One year we were waiting in the line up, behind a wonderful group all decked out as cowboys, with a mule drawn chuckwagon. They were seasoned parade riders, having done these parades for years. A band marched by, and I noticed their horses never even looked up. I commented on how calm the horses were, and the rider said "You would be calm too with two tubes of Quietex in you."
I was flabberghasted, it never even occured to us to give our horses Quietex, or something like it. (honestly, most of us had never heard of it) I have to admit, they didn't have the same dancing and snorting we had. Even the calmest and best trained horse is still going to look and snort when I giant balloon goes over head, or a band booms it's drums right in your ear. Plus the crawl and stop, crawl and stop movement of a parade is especially trying on TWH since they really love to move out.

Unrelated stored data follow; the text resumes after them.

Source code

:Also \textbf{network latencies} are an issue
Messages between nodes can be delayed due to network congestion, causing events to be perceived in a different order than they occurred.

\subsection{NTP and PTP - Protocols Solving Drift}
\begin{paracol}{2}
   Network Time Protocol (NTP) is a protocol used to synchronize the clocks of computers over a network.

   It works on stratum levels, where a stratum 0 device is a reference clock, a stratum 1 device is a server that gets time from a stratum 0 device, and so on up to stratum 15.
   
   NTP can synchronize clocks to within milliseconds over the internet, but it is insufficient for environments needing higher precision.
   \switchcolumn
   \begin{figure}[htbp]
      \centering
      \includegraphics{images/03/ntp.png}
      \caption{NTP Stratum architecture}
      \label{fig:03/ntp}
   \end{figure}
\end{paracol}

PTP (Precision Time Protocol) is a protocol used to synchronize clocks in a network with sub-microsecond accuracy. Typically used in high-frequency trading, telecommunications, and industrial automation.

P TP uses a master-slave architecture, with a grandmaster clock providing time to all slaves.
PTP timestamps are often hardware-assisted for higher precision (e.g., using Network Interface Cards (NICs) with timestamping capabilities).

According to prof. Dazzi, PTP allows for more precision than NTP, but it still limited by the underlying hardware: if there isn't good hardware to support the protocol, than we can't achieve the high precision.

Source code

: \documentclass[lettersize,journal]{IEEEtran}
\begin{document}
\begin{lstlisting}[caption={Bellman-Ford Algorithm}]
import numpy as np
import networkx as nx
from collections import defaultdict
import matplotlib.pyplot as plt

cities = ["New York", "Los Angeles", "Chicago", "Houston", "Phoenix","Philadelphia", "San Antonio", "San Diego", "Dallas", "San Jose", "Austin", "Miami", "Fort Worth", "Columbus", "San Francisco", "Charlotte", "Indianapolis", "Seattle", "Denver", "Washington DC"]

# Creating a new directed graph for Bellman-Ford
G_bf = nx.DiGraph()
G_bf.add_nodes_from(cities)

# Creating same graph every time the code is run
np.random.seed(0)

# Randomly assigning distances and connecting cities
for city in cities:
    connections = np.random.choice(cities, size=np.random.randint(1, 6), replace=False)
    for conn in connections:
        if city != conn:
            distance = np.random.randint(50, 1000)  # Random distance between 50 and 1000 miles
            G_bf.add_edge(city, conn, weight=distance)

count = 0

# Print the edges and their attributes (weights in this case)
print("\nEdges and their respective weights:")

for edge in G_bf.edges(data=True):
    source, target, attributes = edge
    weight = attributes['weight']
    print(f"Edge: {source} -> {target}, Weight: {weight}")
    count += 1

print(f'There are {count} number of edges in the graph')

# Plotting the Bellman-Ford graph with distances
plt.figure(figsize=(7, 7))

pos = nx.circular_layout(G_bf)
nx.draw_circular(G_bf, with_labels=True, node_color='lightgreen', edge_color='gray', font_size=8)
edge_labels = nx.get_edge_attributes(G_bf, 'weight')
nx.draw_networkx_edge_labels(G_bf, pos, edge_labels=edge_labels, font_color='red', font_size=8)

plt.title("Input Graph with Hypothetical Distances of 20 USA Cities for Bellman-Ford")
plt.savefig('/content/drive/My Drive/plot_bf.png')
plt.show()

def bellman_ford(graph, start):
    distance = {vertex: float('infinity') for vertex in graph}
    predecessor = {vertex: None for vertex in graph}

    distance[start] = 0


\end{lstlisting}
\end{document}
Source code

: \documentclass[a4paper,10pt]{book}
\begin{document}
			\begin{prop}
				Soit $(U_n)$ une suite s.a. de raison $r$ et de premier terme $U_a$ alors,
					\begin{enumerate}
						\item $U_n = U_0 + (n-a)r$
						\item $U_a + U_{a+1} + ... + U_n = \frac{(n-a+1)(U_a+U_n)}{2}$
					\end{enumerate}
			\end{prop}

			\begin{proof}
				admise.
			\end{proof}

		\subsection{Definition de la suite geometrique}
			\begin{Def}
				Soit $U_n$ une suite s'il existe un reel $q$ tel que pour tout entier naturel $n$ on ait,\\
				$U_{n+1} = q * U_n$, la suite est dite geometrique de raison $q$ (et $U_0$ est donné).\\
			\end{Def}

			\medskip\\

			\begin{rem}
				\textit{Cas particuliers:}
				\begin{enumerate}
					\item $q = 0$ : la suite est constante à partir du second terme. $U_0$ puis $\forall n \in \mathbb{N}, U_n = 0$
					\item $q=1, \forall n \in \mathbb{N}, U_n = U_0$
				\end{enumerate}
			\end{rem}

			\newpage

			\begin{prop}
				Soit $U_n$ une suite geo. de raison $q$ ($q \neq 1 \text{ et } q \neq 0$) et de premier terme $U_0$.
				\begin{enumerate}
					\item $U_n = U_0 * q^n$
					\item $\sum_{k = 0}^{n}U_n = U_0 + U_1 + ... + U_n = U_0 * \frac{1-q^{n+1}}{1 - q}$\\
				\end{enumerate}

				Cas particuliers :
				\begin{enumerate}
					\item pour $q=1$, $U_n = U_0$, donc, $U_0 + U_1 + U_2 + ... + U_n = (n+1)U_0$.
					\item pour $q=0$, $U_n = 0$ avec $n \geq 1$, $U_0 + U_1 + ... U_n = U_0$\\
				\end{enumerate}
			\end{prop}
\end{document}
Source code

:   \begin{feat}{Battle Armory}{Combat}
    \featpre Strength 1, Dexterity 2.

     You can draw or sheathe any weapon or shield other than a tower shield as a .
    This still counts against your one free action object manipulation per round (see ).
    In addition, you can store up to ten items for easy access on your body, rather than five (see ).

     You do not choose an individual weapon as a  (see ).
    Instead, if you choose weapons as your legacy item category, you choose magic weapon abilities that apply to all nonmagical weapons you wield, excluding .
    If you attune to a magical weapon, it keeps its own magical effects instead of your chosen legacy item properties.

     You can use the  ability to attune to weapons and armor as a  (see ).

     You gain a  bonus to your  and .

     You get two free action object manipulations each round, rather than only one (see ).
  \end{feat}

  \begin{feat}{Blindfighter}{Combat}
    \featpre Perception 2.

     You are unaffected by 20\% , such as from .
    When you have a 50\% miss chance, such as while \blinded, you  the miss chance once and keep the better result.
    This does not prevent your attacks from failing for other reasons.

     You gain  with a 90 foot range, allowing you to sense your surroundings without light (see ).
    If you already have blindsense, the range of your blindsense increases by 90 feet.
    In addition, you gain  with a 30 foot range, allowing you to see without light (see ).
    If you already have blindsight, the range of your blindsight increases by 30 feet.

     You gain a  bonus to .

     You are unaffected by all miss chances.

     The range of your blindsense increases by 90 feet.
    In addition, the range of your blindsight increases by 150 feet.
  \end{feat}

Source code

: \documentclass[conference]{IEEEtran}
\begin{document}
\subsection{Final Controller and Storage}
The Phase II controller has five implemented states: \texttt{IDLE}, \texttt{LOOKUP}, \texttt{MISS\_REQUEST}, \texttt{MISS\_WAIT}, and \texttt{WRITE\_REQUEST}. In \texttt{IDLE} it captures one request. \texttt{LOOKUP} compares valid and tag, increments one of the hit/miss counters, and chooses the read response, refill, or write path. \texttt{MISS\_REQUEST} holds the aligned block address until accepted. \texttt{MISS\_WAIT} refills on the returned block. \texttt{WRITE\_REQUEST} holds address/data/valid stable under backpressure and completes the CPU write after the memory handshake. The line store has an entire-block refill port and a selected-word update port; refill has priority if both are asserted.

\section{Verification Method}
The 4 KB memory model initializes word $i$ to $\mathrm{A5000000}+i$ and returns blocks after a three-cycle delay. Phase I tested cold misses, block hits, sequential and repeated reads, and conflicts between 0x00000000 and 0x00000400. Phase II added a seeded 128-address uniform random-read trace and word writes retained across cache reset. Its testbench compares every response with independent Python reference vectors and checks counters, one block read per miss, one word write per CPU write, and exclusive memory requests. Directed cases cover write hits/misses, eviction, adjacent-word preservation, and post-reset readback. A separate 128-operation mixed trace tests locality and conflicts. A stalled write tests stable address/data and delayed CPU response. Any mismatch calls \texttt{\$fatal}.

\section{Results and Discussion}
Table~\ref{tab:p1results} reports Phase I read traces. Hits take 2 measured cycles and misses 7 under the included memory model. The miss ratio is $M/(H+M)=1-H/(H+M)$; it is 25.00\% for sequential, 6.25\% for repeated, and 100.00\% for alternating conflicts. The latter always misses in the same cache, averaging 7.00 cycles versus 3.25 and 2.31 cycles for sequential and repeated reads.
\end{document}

But after hearing this, I was even more proud of our horses, and our club. For novice parade riders, we did well and never had an incident. We eventually did parades ranging from St' Patricks Day in Alexandria, to Fourth of July parades all over Md, to the Thanksgiving Day parade in Philadelphia.
Parades are a lot of work, but it's worth it all for the kids. They love seeing the horses, and I remember being just such a kid, whose only contact with a horse was watching them dance by in a parade. It was the biggest thrill of the day.